Continuing from your conclusion, we can show that all of these are valid answers for $n$. This is a recipe for specifying $x_j$s for any such valid $n$. Let us define two parameters. Suppose $p=\frac{24}{n-1}$. By OP's proof this is a valid natural number. Now let $\beta$ be the maximum integer for which $p\geq1+n+n^2+...+n^{\beta}$
As examples,
- for $n=2$, we have $p=\frac{24}{1} = 24$ and $\beta=3$ since $24\geq2^0 + 2^1 + 2^2 + 2^3$ (cannot add $2^4$)

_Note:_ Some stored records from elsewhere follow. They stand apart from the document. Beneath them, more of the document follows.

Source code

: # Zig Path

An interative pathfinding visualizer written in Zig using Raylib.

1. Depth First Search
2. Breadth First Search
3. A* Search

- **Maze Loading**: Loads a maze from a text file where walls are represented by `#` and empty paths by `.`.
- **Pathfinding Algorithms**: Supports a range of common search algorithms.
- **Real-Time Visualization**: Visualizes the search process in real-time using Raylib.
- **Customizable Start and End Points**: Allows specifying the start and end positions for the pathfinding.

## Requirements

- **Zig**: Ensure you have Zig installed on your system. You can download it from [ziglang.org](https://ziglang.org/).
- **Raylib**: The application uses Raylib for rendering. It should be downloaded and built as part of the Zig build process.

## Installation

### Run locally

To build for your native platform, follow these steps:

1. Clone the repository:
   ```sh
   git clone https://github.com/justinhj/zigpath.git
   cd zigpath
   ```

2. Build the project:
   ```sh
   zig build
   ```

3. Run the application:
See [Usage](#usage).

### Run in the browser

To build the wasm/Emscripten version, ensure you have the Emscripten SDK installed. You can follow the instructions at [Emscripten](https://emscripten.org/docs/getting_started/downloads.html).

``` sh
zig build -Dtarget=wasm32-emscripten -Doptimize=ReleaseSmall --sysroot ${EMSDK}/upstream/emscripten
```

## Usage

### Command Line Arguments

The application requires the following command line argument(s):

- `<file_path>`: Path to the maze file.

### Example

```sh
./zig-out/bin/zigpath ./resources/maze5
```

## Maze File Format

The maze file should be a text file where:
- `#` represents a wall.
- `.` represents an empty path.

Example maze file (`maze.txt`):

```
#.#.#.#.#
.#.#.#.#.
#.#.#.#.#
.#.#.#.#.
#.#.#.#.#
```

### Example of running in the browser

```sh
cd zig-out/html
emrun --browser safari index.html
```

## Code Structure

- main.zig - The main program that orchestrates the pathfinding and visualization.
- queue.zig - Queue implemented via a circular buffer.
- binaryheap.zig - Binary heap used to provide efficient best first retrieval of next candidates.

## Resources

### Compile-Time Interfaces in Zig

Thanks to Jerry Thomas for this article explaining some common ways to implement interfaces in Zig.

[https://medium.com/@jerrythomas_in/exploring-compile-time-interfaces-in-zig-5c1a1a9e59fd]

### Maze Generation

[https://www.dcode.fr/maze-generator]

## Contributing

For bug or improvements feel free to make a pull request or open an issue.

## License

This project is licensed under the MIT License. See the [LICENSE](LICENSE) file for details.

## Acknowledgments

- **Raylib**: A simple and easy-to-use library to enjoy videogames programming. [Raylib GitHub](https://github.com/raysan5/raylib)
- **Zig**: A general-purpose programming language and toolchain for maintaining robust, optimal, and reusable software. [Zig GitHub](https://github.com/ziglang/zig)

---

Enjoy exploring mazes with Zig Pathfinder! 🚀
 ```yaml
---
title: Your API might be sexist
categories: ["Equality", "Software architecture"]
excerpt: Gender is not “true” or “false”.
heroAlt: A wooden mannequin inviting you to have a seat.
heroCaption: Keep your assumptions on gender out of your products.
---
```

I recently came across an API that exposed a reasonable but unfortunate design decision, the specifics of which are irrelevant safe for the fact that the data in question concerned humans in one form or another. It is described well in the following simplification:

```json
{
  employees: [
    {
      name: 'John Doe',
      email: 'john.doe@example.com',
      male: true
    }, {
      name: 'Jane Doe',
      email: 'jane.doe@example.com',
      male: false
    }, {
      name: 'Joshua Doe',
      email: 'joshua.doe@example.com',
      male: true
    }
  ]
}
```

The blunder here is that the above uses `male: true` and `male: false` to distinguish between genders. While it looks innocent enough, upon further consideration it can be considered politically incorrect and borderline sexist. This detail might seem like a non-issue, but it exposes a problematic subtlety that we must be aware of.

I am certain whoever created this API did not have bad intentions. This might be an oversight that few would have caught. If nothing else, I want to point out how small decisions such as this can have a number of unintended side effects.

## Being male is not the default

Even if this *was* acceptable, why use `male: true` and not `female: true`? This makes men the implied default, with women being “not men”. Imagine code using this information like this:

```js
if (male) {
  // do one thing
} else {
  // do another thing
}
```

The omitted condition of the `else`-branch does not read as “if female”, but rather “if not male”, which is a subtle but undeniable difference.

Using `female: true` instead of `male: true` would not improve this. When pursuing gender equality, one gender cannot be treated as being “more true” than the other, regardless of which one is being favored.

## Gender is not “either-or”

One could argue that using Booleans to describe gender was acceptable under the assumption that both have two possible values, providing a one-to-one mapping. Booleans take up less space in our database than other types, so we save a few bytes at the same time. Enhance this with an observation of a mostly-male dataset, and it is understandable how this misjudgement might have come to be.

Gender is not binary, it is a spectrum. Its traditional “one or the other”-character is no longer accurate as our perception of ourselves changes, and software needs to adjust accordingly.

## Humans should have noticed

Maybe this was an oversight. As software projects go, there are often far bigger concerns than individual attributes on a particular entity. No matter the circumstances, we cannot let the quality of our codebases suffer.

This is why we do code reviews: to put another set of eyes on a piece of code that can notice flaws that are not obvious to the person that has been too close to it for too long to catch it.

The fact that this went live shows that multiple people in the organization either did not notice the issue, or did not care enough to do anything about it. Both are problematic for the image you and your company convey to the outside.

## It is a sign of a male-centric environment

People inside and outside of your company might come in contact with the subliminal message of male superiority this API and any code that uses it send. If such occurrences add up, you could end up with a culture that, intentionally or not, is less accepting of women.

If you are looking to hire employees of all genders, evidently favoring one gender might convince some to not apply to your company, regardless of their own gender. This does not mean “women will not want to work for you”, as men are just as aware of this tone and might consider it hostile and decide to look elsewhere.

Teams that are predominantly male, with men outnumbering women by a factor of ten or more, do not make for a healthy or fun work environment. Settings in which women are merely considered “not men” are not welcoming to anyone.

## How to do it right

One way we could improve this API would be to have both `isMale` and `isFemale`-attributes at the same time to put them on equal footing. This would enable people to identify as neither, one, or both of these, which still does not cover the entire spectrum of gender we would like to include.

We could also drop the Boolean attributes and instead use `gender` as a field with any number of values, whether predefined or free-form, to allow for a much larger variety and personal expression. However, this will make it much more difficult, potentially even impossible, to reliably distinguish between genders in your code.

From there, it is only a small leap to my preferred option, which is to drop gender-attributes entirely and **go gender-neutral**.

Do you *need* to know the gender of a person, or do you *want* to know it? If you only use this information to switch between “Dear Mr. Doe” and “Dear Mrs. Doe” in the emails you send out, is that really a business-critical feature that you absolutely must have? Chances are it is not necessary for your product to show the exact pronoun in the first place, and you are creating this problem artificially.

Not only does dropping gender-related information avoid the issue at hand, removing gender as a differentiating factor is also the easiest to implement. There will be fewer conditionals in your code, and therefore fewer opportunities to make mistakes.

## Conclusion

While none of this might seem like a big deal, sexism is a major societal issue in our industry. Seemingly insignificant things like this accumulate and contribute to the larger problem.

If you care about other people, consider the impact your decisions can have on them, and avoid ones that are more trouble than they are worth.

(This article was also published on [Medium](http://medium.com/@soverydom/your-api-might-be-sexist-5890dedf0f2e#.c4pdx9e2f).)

- for $n=7$, we have $p=\frac{24}{6} = 4$ and $\beta=0$ since $4\geq7^0$ (cannot add $7^1$)
We propose that the following choice of $x_j$'s suffices:
$x_{26} = \beta+3$ and for other $x_j$'s
$x_j = 1 \qquad \text{if} \qquad j\leq n \cdot \big(p-\sum_{j=0}^{\beta} n^j\big) \qquad (\text{see additional proof at end})$
$x_j = 2 \qquad $otherwise
The proof is simple. The summation becomes:
$\sum_{k=1}^{25}n^{x_k} = n \cdot \big(p-\sum_{j=0}^{\beta} n^j\big) \times n^1 + \bigg(25 - n\cdot \big(p-\sum_{j=0}^{\beta} n^j\big) \bigg)\times n^2$
$ \qquad \qquad = n^2\bigg(25-(n-1)\cdot\big(p-\sum_{j=0}^{\beta} n^j\big)\bigg)$
$\qquad \qquad = n^2\bigg(25 - (n-1)p \quad + \quad (n-1)\cdot\big(\sum_{j=0}^{\beta} n^j\big)\bigg)$
Using the well known formula for the sum of GP and the definition of $p$, we get:
$\qquad \qquad = n^2\bigg(25 - 24 \quad + \quad n^{\beta+1}-1\bigg)=n^{\beta+3} = n^{x_{26}}$
Of course in either case for a given $n$, we can increase all $x_j$'s by the same amount and still get valid solutions, so for each of these $n$ values, we have infinite set of $x_j$ solutions
Additional Proof
We also show that the number of terms set equal to $1$ are necessarily less than $25$ so that this is a valid prescription. Note that by definition of $\beta$, we have:
$\qquad \quad p<n^{\beta+1} + \sum_{j=0}^{\beta} n^j$
$\iff 25 + \big(p - \sum_{j=0}^{\beta} n^j\big) - n^{\beta+1} < 25$
$\iff 24+p+1 - \sum_{j=0}^{\beta} n^j - n^{\beta+1} < 25$
$\iff (n-1)p + p - \sum_{j=1}^{\beta+1} n^j < 25$
$\iff np - n\cdot \sum_{j=0}^{\beta} n^j < 25$
$\iff n \cdot \big(p-\sum_{j=0}^{\beta} n^j\big) < 25$
$$\tag*{$\blacksquare$}$$